"Il benessere capitalista fermò la schiavitù"

Parla lo storico Seymour Drescher, tra i massimi esperti mondiali del servaggio

"Il benessere capitalista fermò la schiavitù"

dal nostro inviato a Gorizia

Seymour Drescher insegna storia e sociologia all'università di Pittsburgh ed è uno dei massimi esperti mondiali delle vicende della schiavitù e dei molti tentativi di abolirla - tra i suoi testi più famosi Abolition: A History of Slavery and Antislavery (Cambridge university press, 2009). Nessuno meglio di lui per una chiacchierata riassuntiva sul tema di quest'anno del festival èStoria: Schiavi.

Professor Drescher, la schiavitù si può abolire del tutto?

«Se riportiamo indietro l'orologio della storia a 300 o 400 anni fa la maggior parte delle persone doveva sopportare una qualche forma di servaggio e moltissime persone erano schiave nel più profondo senso della parola. Insomma circa il 95% degli individui non erano liberi. Oggi, più o meno, gli individui che nel mondo sono sottoposti a quello che potremmo chiamare schiavitù vengono calcolati nei termini di 45 su mille. Un progresso enorme. La schiavitù però è molto difficile da eradicare completamente».

Ma quando inizia il percorso che ha portato all'abolizione della schiavitù in Occidente?
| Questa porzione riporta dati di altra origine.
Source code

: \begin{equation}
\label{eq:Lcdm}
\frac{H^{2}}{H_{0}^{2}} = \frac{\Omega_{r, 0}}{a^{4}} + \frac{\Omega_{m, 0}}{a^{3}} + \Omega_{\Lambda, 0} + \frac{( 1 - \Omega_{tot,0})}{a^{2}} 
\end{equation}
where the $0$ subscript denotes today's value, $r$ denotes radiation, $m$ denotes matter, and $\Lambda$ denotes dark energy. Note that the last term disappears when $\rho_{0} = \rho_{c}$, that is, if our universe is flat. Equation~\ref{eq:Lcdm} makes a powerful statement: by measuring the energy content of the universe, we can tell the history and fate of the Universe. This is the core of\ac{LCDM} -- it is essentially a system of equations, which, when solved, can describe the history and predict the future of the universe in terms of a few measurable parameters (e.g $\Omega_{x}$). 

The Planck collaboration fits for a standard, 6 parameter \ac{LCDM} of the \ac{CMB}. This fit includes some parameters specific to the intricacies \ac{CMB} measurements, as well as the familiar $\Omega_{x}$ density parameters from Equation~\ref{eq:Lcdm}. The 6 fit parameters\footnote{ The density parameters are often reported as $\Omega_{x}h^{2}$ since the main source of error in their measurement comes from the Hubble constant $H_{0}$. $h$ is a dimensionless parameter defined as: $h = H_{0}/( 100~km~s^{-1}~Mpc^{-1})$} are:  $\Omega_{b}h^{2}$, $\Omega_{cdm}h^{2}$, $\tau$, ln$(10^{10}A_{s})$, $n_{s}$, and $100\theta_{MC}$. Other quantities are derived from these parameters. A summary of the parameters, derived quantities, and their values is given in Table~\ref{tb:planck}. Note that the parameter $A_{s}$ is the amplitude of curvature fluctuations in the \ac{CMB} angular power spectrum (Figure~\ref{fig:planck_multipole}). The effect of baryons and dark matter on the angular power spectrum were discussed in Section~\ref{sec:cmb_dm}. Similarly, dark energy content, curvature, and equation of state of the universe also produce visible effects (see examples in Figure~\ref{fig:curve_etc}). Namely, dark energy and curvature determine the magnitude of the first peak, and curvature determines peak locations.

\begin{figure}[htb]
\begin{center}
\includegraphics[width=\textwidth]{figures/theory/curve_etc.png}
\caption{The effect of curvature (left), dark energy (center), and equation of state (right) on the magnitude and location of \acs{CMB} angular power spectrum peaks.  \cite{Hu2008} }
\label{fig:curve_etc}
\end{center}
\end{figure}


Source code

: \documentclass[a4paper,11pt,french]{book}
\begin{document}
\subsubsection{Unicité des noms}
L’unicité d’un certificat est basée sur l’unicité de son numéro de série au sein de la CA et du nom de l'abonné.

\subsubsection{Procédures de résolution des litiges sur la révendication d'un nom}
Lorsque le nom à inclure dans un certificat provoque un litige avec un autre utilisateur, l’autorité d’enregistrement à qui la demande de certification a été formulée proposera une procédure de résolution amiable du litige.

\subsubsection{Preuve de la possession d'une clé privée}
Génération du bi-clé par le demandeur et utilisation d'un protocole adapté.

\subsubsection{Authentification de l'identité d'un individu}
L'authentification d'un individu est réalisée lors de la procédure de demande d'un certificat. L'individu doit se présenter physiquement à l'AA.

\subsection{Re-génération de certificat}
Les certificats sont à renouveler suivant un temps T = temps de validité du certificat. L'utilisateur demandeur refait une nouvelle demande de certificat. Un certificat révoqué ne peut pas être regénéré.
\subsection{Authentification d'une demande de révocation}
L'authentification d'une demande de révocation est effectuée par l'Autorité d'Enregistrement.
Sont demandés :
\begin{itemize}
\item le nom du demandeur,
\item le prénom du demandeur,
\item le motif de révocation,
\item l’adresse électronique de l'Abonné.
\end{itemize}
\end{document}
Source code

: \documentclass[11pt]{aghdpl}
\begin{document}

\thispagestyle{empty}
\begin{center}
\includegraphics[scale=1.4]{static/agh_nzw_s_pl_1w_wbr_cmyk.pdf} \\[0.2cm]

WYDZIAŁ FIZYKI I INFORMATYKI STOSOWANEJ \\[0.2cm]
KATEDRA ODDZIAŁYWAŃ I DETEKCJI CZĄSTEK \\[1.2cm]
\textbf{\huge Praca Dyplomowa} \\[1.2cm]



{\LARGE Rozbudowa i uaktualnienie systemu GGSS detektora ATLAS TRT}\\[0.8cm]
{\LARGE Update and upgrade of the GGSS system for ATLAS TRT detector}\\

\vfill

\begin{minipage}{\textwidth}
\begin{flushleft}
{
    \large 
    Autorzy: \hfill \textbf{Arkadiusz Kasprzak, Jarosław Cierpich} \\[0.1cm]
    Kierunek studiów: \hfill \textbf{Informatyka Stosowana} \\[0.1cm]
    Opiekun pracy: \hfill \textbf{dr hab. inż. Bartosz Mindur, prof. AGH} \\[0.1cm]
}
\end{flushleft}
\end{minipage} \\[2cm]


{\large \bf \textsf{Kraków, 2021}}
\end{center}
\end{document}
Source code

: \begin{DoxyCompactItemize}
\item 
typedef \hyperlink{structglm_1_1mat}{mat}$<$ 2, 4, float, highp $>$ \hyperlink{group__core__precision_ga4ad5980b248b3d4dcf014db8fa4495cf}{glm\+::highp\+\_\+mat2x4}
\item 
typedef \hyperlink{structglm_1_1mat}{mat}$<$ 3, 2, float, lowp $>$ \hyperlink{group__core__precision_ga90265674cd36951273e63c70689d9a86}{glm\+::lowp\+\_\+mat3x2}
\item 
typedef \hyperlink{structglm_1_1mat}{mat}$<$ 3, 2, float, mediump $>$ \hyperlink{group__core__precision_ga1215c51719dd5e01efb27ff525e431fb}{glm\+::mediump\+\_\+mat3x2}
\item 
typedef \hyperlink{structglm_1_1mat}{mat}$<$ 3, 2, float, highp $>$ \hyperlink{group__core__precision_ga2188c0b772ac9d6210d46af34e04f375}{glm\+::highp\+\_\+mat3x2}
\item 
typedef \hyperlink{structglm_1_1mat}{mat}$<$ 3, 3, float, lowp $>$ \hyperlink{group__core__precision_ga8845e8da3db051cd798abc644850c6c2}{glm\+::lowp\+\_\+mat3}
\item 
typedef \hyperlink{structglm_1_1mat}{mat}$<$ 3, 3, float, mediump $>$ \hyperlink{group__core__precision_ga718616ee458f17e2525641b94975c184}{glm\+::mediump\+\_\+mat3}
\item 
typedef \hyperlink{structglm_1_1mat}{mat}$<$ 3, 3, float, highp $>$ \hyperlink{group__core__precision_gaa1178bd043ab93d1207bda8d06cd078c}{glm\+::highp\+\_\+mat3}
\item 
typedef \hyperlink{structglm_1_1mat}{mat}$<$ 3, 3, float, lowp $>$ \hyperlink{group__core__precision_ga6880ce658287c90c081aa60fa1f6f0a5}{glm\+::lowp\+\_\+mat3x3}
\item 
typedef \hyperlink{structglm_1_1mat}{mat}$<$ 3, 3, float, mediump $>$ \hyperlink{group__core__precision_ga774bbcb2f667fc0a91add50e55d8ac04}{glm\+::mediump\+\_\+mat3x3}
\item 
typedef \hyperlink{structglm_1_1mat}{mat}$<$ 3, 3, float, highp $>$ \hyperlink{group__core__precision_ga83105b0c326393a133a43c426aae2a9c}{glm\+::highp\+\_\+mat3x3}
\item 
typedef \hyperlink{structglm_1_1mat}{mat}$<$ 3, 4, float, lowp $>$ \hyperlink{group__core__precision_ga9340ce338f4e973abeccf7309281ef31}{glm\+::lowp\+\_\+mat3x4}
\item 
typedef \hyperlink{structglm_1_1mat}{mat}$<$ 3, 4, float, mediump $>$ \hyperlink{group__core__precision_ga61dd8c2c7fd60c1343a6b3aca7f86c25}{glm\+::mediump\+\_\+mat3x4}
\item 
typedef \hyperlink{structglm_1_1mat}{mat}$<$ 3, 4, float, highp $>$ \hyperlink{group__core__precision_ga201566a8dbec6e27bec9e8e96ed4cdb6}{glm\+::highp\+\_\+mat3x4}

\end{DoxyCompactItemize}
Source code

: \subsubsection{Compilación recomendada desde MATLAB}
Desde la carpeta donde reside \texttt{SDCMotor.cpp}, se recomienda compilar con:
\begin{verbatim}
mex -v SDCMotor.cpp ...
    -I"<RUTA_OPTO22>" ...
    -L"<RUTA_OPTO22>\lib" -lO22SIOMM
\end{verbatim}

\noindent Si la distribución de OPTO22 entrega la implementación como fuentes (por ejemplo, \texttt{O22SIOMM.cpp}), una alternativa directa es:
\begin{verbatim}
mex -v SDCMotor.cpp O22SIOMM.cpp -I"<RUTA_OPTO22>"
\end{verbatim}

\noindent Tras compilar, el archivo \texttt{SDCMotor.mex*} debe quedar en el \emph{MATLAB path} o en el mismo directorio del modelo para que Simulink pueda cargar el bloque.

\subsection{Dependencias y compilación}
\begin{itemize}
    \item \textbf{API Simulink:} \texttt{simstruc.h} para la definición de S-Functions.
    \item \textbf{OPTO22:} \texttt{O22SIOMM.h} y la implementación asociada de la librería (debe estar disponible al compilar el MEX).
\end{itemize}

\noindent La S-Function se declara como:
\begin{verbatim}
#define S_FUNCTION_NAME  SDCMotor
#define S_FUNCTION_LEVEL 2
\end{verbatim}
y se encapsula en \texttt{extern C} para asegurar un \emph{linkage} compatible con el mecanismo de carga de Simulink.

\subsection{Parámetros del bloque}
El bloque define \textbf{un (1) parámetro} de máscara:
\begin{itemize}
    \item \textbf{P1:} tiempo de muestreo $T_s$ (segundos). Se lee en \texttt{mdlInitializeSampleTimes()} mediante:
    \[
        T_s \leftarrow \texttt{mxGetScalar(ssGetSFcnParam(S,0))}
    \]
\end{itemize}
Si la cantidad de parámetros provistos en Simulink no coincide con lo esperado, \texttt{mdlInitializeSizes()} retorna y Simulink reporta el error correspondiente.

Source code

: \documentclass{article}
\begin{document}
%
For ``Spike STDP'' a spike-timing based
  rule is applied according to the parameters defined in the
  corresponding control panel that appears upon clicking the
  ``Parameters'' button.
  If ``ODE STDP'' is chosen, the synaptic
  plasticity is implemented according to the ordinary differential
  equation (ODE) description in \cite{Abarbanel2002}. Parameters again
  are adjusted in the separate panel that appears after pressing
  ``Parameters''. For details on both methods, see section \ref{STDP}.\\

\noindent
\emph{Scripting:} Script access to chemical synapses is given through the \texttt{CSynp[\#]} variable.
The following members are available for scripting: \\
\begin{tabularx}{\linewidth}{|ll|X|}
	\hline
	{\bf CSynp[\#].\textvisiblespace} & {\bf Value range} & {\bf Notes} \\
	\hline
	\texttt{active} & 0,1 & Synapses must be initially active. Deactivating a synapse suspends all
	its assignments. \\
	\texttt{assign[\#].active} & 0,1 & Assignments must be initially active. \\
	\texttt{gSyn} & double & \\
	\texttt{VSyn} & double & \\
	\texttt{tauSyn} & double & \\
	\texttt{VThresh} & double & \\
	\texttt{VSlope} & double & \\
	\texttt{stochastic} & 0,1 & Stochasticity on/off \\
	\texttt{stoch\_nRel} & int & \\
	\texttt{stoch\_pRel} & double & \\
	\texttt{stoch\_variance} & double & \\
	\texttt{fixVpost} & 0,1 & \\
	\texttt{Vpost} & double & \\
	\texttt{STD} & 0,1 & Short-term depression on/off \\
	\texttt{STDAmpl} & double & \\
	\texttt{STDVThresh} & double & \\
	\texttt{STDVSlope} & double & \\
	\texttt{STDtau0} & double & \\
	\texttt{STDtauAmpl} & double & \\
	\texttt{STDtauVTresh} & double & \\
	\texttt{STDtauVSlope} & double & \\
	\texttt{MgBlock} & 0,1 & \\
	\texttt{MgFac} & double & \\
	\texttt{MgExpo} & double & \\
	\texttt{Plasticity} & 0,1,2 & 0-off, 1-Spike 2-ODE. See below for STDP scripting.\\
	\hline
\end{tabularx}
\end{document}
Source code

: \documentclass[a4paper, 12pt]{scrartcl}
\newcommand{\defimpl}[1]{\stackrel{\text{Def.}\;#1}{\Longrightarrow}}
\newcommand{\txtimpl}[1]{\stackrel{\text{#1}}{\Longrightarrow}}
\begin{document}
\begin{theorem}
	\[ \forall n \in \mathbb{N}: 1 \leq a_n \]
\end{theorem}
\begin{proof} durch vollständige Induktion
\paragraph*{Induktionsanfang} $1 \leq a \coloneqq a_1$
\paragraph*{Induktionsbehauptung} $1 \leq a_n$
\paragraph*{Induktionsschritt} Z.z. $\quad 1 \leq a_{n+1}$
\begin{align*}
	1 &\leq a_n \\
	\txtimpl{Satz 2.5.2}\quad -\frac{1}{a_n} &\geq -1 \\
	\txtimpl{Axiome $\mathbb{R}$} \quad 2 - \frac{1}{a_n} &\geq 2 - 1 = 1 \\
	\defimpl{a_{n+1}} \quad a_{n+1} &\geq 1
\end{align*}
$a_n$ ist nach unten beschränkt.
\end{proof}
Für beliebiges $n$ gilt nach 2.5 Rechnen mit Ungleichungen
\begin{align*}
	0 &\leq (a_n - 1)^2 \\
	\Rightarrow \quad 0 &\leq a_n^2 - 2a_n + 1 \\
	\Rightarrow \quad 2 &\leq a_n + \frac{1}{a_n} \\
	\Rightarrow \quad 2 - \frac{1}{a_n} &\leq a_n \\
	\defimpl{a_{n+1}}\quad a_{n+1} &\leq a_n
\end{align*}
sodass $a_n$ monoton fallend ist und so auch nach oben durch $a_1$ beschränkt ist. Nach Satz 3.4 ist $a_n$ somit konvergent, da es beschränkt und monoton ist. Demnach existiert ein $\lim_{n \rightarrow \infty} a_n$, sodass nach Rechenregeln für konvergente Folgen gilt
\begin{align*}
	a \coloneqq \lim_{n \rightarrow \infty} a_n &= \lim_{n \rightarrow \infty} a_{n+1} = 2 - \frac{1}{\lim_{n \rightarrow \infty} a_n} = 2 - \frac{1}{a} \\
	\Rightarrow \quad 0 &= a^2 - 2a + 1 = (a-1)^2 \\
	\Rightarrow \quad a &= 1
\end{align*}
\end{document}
Con il cristianesimo? Con Seneca?

«Direi di no. San Paolo dice che nell'aldilà non ci saranno né schiavi né padroni ma dice anche allo schiavo fuggito di tornare dal padrone. E Seneca sulla base della filosofia stoica ci dice che siamo tutti in un certo senso schiavi e che deve esserci un legame di umanità che ci unisce tutti. Non sto dicendo che non sono messaggi importanti, sicuramente umanizzano lo schiavo agli occhi del padrone e sono un deterrente alla violenza e agli abusi ma non aboliscono il rapporto di schiavitù, se mai lo mitigano».

E allora cosa fa davvero la differenza? I progressi della rivoluzione industriale? Le rivoluzioni borghesi come quella francese?

«Quando scoppiò la rivoluzione francese si fece un gran parlare di diritti ma nel 1789 non si fece nulla per cancellarla davvero. Anche negli anni seguenti ci si limitò a sancire l'eguaglianza dei nati liberi a prescindere dalla razza. Solo nel 1793 si arrivò per decreto, alla liberazione degli schiavi nelle colonie ma era una scelta dettata dalla necessità».

La rivoluzione industriale?

«La rivoluzione industriale non cancellò automaticamente lo schiavismo. Solo quando la ricchezza prodotta dalla rivoluzione industriale iniziò a diffondersi e la classe media inglese si sentì sicura e protetta allora le idee antischiaviste attecchirono per la prima volta e si arrivò all'abolizione del 1833. E abolire la schiavitù costò un sacco di soldi».

Quindi la schiavitù si elimina con il benessere capitalista e con una classe media felice?

«Non semplifichiamo troppo. Ma sì, il benessere diffuso è una delle chiavi per la diffusione dei diritti».